An alternative metal-free strategy uses frustrated Lewis pairs (FLPs) to activate H₂. Since their discovery by Stephan's group in 2006,¹⁶ research involving FLPs has grown apace.^17–23 FLPs, formed from the combination of suitably sterically encumbered Lewis acids (LA) and bases, are precluded from forming classical Lewis adducts; such systems can heterolytically cleave H₂ to generate hydridic and protic components. The hydrogenation of a wide range of functional groups including imines, enamines, nitriles,^24–27 aldehydes,²⁸ and ketones^29–33 using FLPs has been reported.

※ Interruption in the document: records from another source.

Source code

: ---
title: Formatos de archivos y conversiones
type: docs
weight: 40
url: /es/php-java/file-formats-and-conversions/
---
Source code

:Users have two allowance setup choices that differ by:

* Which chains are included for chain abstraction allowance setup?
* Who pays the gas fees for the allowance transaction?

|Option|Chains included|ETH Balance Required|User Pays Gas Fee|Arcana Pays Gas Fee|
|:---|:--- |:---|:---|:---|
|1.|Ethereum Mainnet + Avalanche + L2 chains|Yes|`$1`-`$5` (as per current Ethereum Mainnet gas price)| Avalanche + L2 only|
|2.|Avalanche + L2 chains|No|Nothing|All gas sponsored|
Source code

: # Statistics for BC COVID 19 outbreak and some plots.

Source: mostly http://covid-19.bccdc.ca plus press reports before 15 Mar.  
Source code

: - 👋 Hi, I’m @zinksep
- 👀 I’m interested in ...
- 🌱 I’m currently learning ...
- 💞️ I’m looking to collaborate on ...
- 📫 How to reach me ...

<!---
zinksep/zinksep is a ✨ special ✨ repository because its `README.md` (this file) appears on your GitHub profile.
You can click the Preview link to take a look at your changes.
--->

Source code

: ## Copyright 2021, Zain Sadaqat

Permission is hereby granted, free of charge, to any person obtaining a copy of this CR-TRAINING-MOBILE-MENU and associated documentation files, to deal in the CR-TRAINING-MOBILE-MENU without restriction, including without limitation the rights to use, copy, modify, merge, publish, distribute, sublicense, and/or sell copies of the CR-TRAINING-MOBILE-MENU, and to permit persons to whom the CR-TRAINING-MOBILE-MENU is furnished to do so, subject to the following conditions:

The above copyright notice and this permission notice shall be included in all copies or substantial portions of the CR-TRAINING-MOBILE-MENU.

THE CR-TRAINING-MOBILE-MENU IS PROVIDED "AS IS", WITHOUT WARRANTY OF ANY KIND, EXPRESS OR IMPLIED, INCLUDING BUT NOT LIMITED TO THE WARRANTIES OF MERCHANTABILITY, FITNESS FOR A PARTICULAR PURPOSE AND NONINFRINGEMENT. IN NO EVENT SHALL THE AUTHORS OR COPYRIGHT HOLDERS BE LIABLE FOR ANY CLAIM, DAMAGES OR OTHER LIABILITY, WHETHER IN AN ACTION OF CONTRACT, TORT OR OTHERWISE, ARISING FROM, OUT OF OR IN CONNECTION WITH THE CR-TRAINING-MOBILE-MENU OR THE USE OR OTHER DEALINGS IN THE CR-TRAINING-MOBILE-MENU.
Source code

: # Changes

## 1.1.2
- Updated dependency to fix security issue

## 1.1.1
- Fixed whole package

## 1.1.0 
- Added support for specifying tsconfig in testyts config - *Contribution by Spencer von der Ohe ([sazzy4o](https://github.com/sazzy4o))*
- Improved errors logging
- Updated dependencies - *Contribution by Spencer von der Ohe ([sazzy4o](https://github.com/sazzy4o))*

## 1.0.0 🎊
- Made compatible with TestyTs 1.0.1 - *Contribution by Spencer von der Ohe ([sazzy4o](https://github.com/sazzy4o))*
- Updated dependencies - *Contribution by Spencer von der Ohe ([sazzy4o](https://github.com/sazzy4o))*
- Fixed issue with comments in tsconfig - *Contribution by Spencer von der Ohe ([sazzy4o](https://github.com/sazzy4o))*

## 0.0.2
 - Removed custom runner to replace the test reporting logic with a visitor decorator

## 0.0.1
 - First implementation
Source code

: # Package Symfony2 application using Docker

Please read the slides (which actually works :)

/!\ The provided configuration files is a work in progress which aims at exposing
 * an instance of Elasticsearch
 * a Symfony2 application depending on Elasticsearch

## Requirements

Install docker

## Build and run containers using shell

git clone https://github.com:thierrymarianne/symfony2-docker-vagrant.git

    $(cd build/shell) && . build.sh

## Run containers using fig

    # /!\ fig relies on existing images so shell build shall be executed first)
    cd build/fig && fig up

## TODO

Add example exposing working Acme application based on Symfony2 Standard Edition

In 2014, Wildgoose and Ashley pioneered a new metal-free route to H₂ oxidation using a combined “electrochemical–FLP” approach.^34,35 This enables the conversion of H₂ into two protons and two electrons at cheap and ubiquitous carbon electrodes. Using the archetypal ^tBu₃P/B(C₆F₅)₃ system (Fig. 1a),^34,36 the voltage (driving energy) required to oxidize H₂ was decreased by 610 mV (ca. 118 kJ mol⁻¹). Later, we applied this “electrochemical–FLP” approach to Stephan's NHC-stabilized borenium cation (Fig. 1a),^35,37 which decreased the voltage required for H₂ oxidation by 910 mV (ca. 176 kJ mol⁻¹). However, a detailed mechanistic study of both these electrochemical–FLP systems revealed several limitations that significantly hindered their catalytic turnover, efficiency, and application as replacement electrocatalysts for energy applications. This included the side-reaction of radical intermediates with solvent/electrolyte during electrolysis, and the deactivation of electrocatalyst via its reaction with electrogenerated protons. Whilst the borenium cation offered an improvement over the borane system, the rate of H₂ cleavage by this borenium–FLP is far too slow.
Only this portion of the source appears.